Vi sentite troppo vecchi per guardare "Stranger Things"? Non abbiate timore, perché su Netflix è disponibile una sorta di versione senior: "The Boroughs - Ribelli senza Tempo".
Tutto parte quando l'ingegnere aeronautico in pensione Sam Cooper, rimasto da poco vedovo, si trasferisce a The Boroughs, una sorta di lussuoso residence per anziani nel deserto del New Mexico. Sam, però, non vivrà bene questa sua nuova vita, una prigione dorata dove tutto sembra perfetto e tranquillo. E presto, infatti, si scontrerà con la mostruosa realtà di quel luogo, che nasconde segreti e verità a dir poco spiacevoli...

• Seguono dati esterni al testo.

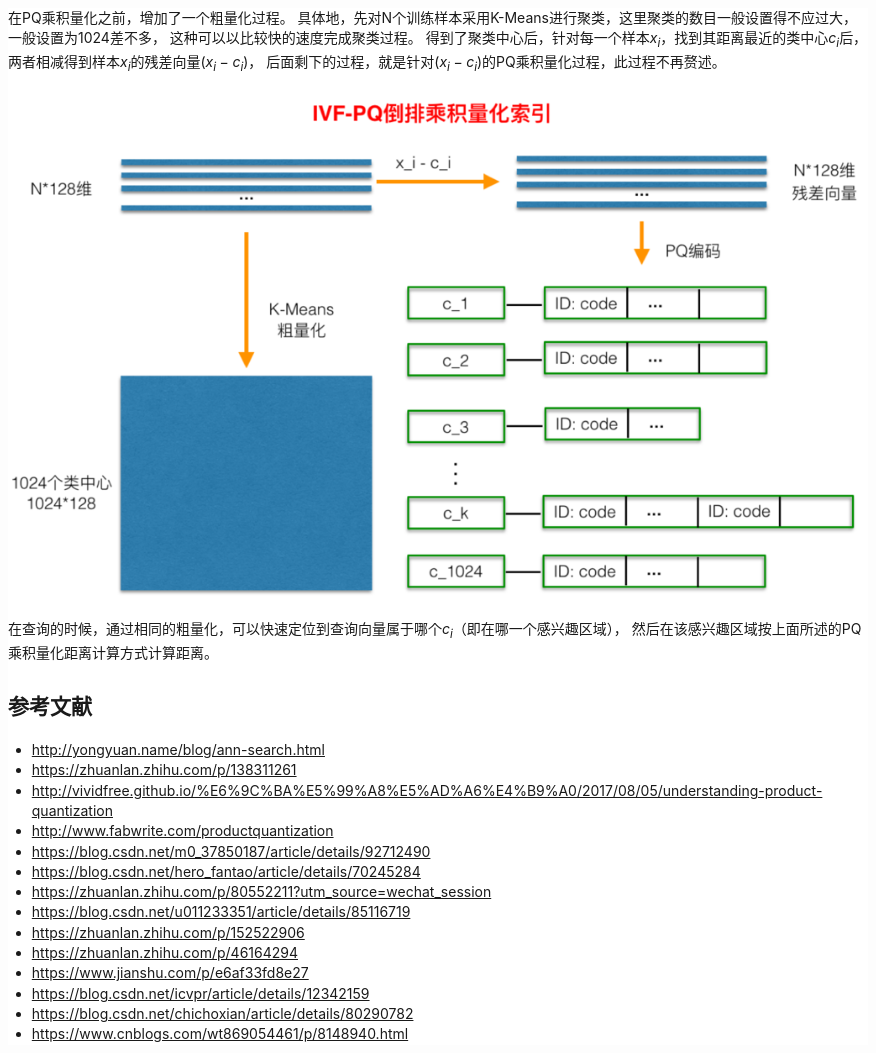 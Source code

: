 在PQ乘积量化之前，增加了一个粗量化过程。
具体地，先对N个训练样本采用K-Means进行聚类，这里聚类的数目一般设置得不应过大，一般设置为1024差不多，
这种可以以比较快的速度完成聚类过程。
得到了聚类中心后，针对每一个样本$x_i$，找到其距离最近的类中心$c_i$后，两者相减得到样本$x_i$的残差向量($x_i-c_i$)，
后面剩下的过程，就是针对($x_i-c_i$)的PQ乘积量化过程，此过程不再赘述。

![](/static/img/ivfpq.png)

在查询的时候，通过相同的粗量化，可以快速定位到查询向量属于哪个$c_i$（即在哪一个感兴趣区域），
然后在该感兴趣区域按上面所述的PQ乘积量化距离计算方式计算距离。

## 参考文献
- http://yongyuan.name/blog/ann-search.html
- https://zhuanlan.zhihu.com/p/138311261
- http://vividfree.github.io/%E6%9C%BA%E5%99%A8%E5%AD%A6%E4%B9%A0/2017/08/05/understanding-product-quantization
- http://www.fabwrite.com/productquantization
- https://blog.csdn.net/m0_37850187/article/details/92712490
- https://blog.csdn.net/hero_fantao/article/details/70245284
- https://zhuanlan.zhihu.com/p/80552211?utm_source=wechat_session
- https://blog.csdn.net/u011233351/article/details/85116719
- https://zhuanlan.zhihu.com/p/152522906
- https://zhuanlan.zhihu.com/p/46164294
- https://www.jianshu.com/p/e6af33fd8e27
- https://blog.csdn.net/icvpr/article/details/12342159
- https://blog.csdn.net/chichoxian/article/details/80290782
- https://www.cnblogs.com/wt869054461/p/8148940.html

L'inizio promette molto bene, seppur non ci si trovi di fronte a qualcosa di davvero originale. Fin dal primo episodio, però, la storia stimolerà la curiosità dello spettatore, e il finale dei primi episodi ci farà venir voglia di passare subito al successivo.

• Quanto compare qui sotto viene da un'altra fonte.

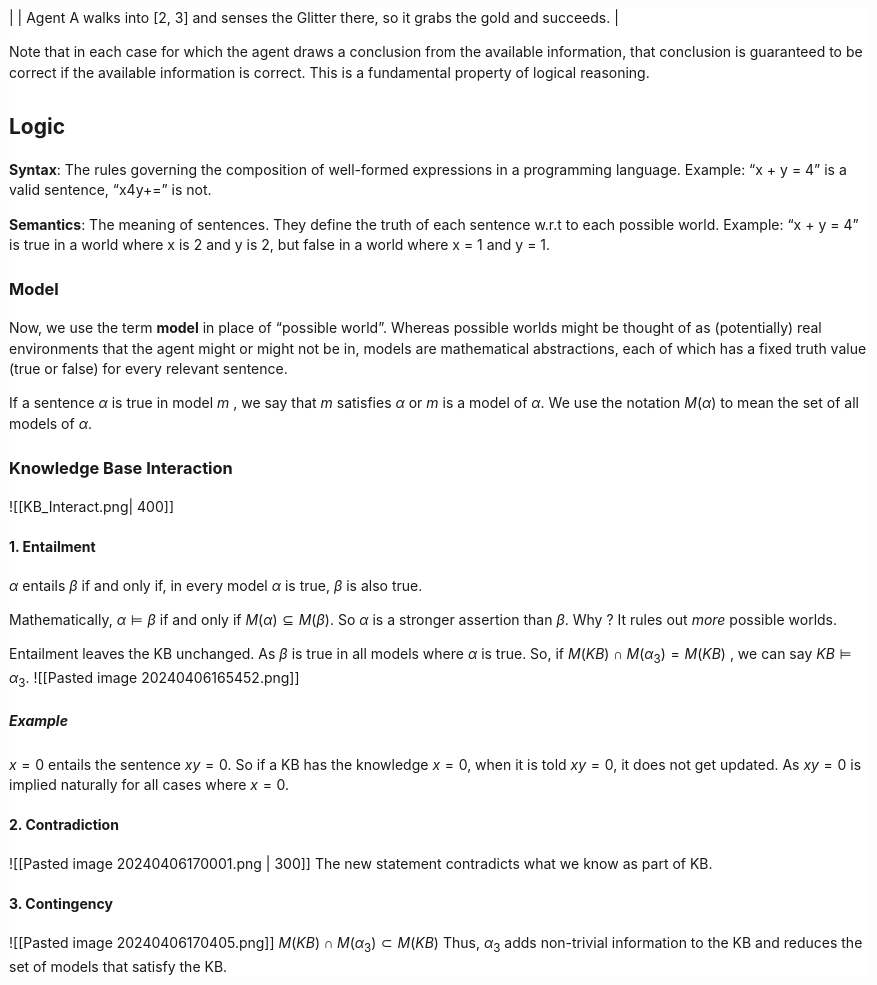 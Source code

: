 |                   | Agent A walks into [2, 3] and senses the Glitter there, so it grabs the gold and succeeds.                                                                                                                      |

Note that in each case for which the agent draws a conclusion from the available information, that conclusion is guaranteed to be correct if the available information is correct. This is a fundamental property of logical reasoning.
## Logic
**Syntax**: The rules governing the composition of well-formed expressions in a programming language. Example: “x + y = 4” is a valid sentence, “x4y+=” is not.

**Semantics**: The meaning of sentences. They define the truth of each sentence w.r.t to each possible world. Example: “x + y = 4” is true in a world where x is 2 and y is 2, but false in a world where x = 1 and y = 1.

### Model
Now, we use the term **model** in place of “possible world”.  Whereas possible worlds might be thought of as (potentially) real environments that the agent might or might not be in, models are mathematical abstractions, each of which has a fixed truth value (true or false) for every relevant sentence.

If a sentence $\alpha$ is true in model $m$ , we say that $m$ satisfies $\alpha$ or $m$ is a model of $\alpha.$ We use the notation $M(\alpha)$ to mean the set of all models of $α$.

### Knowledge Base Interaction

![[KB_Interact.png| 400]]

#### 1. Entailment
$\alpha$ entails $\beta$ if and only if, in every model $\alpha$ is true, $\beta$ is also true. 

Mathematically, $\alpha \vDash \beta$ if and only if $M(\alpha) \subseteq M(\beta)$. So $\alpha$ is a stronger assertion than $\beta$. Why ? It rules out *more* possible worlds.

 Entailment leaves the KB unchanged. As $\beta$ is true in all models where $\alpha$ is true. 
 So, if $M(KB) \cap M(\alpha_{3}) = M(KB)$ , we can say $KB \vDash \alpha_{3}$.
![[Pasted image 20240406165452.png]]
##### Example
$x = 0$ entails the sentence $xy = 0$. So if a KB has the knowledge $x=0$, when it is told $xy=0$, it does not get updated. As $xy=0$ is implied naturally for all cases where $x=0$.
#### 2. Contradiction

![[Pasted image 20240406170001.png | 300]]
The new statement contradicts what we know as part of KB. 
#### 3. Contingency

![[Pasted image 20240406170405.png]]
$M(KB) \cap M(\alpha_3) \subset M(KB)$ 
Thus, $\alpha_3$ adds non-trivial information to the KB and reduces the set of models that satisfy the KB.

Peccato che la prima buona parte sarà poi spazzata via da scelte narrative al limite del grottesco. A un certo punto, infatti, assisteremo a scene a dir poco incomprensibili, fatte di azioni senza alcun senso logico svolte dai protagonisti. Il tutto, ovviamente, condito da enormi buchi di trama.
Per arrivare alla fine della serie sarà dunque indispensabile armarsi di una massiccia dose di sospensione dell'incredulità, perché si vira nell'inverosimiglianza più totale, dai dialoghi agli sviluppi fino alla spiegazione finale.
Finale che, almeno spero, abbia messo un punto definitivo alla storia, perché non credo abbia senso continuare con una seconda stagione. Tutto è spiegato, tutto è risolto, anche se, ovviamente (e ci mancherebbe!), almeno un gancio per un ipotetico proseguo deve esserci...
E c'è, certo che c'è. Con l'ultimissima scena che ci mostrerà qualcosa che ci farà riflettere su un possibile sviluppo. Ed ecco, infatti, la mia profonda riflessione: anche no.
Degno di nota il cast della serie, con Alfred Molina nel ruolo di Sam.